Copy out each line of the listing below where the string "true" appears.

Provided records =>
══════════
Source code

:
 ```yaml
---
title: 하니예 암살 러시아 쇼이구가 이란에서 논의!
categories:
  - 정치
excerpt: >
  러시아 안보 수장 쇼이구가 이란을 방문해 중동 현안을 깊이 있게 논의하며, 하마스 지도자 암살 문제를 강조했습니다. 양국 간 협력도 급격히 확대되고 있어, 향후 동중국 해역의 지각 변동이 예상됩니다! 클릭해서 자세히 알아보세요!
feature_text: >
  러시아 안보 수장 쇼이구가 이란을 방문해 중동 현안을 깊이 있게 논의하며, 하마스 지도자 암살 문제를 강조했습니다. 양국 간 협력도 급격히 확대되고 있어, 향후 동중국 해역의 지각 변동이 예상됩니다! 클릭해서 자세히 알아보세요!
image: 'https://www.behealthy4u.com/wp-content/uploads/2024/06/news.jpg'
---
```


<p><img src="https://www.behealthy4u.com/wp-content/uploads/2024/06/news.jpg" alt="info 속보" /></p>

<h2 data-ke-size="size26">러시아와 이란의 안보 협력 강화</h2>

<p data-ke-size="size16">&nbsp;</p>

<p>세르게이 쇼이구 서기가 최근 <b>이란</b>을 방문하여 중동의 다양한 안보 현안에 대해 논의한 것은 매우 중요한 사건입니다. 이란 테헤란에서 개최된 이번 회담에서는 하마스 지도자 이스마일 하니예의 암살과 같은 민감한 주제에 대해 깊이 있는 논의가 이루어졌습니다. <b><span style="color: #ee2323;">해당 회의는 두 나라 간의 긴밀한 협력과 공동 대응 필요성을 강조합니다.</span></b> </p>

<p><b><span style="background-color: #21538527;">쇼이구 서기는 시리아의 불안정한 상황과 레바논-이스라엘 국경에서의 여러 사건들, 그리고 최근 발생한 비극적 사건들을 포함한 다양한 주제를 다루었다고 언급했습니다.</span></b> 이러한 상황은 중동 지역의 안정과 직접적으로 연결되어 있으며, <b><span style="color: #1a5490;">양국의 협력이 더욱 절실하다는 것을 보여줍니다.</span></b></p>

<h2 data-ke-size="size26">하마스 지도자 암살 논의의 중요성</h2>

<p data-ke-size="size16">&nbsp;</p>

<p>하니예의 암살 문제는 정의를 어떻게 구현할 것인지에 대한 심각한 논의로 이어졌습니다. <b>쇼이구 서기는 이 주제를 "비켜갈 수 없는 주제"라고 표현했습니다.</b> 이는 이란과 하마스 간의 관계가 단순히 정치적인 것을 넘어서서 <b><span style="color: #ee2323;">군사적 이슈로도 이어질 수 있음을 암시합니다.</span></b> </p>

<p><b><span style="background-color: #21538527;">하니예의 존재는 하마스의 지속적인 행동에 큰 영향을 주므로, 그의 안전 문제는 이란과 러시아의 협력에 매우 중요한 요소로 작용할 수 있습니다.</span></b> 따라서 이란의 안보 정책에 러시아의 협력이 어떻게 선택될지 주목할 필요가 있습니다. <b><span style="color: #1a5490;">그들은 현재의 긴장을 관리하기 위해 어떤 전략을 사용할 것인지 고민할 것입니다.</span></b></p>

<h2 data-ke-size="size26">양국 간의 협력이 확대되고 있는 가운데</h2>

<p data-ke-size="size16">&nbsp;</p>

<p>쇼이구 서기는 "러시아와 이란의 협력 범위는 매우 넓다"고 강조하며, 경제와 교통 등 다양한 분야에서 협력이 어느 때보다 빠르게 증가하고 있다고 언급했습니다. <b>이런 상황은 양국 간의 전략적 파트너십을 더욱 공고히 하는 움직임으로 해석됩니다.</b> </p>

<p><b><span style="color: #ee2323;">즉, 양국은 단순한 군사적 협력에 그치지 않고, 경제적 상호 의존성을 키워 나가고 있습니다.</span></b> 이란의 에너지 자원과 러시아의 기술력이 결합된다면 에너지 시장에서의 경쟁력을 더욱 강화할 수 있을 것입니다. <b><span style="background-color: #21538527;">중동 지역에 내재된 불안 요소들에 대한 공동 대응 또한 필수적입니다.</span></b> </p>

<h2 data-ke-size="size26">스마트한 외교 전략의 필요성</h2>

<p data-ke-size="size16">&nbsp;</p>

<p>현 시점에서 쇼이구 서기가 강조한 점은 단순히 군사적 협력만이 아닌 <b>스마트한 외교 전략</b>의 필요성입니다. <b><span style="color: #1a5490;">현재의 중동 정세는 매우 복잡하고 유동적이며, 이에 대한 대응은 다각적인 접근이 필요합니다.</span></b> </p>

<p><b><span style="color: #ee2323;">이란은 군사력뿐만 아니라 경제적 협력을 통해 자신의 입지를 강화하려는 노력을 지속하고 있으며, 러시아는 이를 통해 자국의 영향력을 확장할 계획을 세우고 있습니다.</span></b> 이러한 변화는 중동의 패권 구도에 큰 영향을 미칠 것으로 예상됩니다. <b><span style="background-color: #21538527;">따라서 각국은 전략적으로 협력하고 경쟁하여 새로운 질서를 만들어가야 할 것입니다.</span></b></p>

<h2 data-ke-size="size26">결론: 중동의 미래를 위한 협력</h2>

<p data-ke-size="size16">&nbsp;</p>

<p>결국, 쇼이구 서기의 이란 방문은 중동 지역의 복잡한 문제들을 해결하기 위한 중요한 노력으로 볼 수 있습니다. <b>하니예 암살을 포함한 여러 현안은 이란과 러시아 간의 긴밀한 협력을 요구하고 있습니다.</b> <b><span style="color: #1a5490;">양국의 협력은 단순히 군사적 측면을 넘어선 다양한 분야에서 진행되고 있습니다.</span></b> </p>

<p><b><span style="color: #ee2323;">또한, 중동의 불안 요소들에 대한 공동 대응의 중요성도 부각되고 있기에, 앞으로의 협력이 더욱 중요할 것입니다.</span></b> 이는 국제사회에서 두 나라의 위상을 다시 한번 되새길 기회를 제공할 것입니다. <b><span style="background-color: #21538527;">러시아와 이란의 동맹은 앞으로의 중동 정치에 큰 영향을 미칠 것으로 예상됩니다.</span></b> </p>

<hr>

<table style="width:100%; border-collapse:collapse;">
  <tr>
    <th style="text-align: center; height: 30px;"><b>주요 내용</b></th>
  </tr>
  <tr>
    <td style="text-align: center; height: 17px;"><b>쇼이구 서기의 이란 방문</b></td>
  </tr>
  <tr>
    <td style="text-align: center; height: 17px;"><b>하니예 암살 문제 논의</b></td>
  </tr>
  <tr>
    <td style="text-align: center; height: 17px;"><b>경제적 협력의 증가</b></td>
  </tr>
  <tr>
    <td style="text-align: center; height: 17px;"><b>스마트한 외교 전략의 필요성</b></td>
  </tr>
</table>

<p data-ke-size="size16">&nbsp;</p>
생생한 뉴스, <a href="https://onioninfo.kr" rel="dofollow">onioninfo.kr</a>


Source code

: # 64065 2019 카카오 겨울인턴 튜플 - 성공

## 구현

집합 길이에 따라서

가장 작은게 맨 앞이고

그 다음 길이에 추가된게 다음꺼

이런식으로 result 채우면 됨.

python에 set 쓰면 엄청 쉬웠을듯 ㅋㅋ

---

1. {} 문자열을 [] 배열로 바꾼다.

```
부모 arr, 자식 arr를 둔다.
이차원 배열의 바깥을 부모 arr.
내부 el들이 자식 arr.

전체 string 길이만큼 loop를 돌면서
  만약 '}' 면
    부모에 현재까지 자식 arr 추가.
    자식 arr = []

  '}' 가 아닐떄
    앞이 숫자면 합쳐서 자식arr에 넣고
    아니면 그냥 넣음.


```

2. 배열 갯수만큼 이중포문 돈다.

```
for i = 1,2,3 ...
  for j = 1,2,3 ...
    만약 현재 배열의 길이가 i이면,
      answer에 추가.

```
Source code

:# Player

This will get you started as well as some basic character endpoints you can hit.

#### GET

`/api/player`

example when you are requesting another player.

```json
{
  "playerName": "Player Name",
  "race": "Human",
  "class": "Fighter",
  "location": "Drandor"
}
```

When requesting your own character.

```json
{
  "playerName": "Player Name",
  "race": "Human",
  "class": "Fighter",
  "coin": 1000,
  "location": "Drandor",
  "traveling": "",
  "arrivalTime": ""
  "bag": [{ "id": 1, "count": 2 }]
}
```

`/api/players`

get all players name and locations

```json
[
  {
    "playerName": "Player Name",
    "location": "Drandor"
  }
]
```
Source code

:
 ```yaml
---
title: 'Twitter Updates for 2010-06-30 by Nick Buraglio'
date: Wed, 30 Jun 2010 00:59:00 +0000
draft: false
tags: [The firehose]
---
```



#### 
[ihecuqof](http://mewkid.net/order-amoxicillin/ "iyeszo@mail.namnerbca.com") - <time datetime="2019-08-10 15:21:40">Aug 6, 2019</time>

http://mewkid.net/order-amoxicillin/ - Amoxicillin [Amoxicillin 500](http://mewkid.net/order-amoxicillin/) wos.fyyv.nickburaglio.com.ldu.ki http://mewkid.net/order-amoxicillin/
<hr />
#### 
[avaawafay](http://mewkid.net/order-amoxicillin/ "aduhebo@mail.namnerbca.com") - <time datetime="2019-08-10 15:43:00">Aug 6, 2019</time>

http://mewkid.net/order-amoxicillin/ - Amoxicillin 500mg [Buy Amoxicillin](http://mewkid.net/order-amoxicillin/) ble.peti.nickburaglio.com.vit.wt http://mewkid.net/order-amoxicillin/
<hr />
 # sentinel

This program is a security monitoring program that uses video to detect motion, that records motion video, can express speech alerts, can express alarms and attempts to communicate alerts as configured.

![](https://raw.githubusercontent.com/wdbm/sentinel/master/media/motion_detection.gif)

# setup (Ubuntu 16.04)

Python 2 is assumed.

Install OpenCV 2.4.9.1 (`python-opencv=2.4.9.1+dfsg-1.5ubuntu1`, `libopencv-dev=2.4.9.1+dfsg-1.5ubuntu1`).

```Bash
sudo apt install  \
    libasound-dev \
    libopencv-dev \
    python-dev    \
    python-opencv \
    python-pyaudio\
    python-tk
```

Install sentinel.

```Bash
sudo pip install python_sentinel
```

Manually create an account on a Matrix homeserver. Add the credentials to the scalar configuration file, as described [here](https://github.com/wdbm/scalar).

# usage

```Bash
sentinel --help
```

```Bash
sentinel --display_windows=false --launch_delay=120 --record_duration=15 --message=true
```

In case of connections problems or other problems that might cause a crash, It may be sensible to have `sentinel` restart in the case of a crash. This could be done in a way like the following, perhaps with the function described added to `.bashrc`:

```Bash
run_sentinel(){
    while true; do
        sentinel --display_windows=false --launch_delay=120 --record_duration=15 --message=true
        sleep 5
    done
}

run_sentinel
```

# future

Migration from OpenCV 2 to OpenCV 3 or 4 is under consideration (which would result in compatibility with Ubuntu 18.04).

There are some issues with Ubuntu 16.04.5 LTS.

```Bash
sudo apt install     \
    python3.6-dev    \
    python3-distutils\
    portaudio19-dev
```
══════════
Task output =>
sentinel --display_windows=false --launch_delay=120 --record_duration=15 --message=true
    while true; do
        sentinel --display_windows=false --launch_delay=120 --record_duration=15 --message=true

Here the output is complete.